Pictures paired with source code
══════════

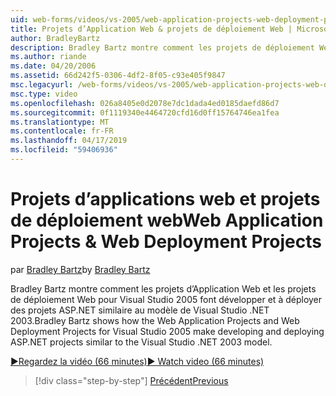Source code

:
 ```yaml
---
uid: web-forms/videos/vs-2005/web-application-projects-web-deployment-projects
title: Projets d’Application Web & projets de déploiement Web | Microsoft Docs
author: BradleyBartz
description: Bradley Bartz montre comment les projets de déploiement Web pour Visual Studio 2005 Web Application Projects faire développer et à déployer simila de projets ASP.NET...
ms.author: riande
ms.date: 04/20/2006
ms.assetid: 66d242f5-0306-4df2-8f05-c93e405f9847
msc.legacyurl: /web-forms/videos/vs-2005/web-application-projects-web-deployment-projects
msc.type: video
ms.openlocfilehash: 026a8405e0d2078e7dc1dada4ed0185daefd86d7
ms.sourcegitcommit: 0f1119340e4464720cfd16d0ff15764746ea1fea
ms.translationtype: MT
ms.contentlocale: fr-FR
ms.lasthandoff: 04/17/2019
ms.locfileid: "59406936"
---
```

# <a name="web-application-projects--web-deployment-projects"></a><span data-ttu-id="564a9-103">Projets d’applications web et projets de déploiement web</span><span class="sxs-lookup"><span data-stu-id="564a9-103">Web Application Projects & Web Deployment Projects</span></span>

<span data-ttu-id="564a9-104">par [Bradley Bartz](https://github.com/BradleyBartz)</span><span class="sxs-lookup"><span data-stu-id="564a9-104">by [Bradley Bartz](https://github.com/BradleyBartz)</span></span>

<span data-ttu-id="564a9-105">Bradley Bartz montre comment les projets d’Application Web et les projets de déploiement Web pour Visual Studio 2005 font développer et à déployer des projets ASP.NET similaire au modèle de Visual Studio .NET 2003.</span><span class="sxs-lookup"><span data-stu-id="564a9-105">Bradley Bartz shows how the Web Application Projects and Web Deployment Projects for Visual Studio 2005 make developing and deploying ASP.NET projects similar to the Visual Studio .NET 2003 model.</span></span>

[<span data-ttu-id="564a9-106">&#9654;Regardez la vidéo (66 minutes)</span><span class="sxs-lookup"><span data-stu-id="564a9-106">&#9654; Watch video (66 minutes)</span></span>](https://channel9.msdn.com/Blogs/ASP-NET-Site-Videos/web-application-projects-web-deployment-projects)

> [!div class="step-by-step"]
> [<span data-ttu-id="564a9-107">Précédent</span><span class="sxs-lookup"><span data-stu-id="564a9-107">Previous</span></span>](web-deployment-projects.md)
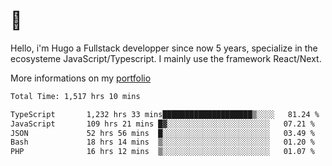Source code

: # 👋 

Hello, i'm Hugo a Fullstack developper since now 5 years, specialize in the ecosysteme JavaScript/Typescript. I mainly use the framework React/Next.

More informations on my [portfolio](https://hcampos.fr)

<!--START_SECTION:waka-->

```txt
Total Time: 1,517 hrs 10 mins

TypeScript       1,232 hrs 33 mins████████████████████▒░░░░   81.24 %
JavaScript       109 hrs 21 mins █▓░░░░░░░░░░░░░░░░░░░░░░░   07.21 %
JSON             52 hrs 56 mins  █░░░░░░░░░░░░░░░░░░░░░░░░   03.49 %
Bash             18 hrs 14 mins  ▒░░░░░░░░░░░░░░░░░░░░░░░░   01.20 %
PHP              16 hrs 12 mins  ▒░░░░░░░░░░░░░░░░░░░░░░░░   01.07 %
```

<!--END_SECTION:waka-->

══════════

> Assignment
Every line above with the string "projets" in it needs to be copied.

> Solution
title: Projets d’Application Web & projets de déploiement Web | Microsoft Docs
description: Bradley Bartz montre comment les projets de déploiement Web pour Visual Studio 2005 Web Application Projects faire développer et à déployer simila de projets ASP.NET...
# <a name="web-application-projects--web-deployment-projects"></a><span data-ttu-id="564a9-103">Projets d’applications web et projets de déploiement web</span><span class="sxs-lookup"><span data-stu-id="564a9-103">Web Application Projects & Web Deployment Projects</span></span>
<span data-ttu-id="564a9-105">Bradley Bartz montre comment les projets d’Application Web et les projets de déploiement Web pour Visual Studio 2005 font développer et à déployer des projets ASP.NET similaire au modèle de Visual Studio .NET 2003.</span><span class="sxs-lookup"><span data-stu-id="564a9-105">Bradley Bartz shows how the Web Application Projects and Web Deployment Projects for Visual Studio 2005 make developing and deploying ASP.NET projects similar to the Visual Studio .NET 2003 model.</span></span>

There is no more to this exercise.